Wczoraj lubelscy policjanci odnotowali kolejne próby oszustwa metodą „na wnuczka” i „na policjanta”. Mundurowi apelują o rozsądek i ostrożność w kontaktach z nieznajomymi.
- Jako dorośli uczymy swoje dzieci ostrożności względem nieznajomych. Mówimy: „nie otwieraj drzwi nieznajomym”, „Nie pisz przez internet o osobistych sprawach z nieznajomym”. Sami też byliśmy tego uczeni. Tymczasem niejednokrotnie popełniamy te same błędy, przed którymi ostrzegamy dzieci - kom. Andrzej Fijołek, rzecznik prasowy Komendy Wojewódzkiej Policji w Lublinie.
Ten schemat pojawia się niemal w każdym popularnym sposobie działania oszustów: „na wnuczka”, „na policjanta”, „na pracownika banku”, „na inwestycje” czy „na amerykańskiego oficera”. W każdym z tych oszustw kryje się osoba, której tak naprawdę nie znamy. Wykorzystując telefon albo komunikator, po prostu przedstawia się za kogoś. I w tym momencie powinniśmy zachować czujność i ostrożność! Dokładnie w tym momencie!

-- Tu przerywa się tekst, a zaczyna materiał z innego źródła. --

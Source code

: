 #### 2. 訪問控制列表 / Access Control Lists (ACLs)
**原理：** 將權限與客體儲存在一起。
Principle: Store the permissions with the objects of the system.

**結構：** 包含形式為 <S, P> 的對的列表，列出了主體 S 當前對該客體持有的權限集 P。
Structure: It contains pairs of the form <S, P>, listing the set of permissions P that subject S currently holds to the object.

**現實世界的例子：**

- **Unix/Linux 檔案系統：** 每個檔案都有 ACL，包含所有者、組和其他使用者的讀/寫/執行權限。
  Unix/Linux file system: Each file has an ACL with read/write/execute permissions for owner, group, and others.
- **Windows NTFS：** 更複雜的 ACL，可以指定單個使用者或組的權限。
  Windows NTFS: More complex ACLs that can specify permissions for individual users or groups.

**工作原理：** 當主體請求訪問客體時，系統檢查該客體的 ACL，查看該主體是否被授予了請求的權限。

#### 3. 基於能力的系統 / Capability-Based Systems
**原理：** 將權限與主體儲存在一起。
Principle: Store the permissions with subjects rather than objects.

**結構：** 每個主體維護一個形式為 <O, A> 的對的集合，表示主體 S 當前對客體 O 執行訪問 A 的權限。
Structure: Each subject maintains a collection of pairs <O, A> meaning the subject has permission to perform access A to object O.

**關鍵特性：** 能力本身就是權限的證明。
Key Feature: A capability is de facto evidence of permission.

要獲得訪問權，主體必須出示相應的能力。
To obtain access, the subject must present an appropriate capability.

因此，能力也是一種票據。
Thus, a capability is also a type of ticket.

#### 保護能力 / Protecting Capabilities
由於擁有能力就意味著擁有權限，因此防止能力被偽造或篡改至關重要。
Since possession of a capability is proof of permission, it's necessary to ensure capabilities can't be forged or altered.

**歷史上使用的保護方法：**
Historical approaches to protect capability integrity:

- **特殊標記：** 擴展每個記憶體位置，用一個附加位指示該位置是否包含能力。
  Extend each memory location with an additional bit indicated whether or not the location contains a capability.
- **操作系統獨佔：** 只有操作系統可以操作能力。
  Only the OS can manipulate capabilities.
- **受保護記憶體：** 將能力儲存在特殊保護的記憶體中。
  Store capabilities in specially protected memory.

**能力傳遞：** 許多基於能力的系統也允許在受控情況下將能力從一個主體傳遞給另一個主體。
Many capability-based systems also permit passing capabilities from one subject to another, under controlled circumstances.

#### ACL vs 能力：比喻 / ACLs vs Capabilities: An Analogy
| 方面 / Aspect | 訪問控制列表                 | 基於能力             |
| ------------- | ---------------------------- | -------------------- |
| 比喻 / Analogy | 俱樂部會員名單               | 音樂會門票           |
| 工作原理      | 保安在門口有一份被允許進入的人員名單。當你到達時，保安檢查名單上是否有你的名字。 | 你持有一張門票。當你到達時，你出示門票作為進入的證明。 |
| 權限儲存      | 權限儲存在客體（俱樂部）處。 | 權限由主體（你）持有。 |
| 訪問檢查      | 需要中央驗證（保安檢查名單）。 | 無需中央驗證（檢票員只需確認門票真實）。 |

- Zanim wejdziemy w rozmowę, usłyszymy bajki i legendy o łatwym zarobku albo o tym, że musimy kogoś ratować lub pomóc policji w śledztwie, zanim to wszystko nastąpi, bądźmy ostrożni, Pamiętajmy! Skoro nie znamy kogoś osobiście, to ten ktoś może przedstawiać się za kogo tylko zechce. Stosujmy się do zasad, które sami przekazujemy dzieciom - dodaje komisarz.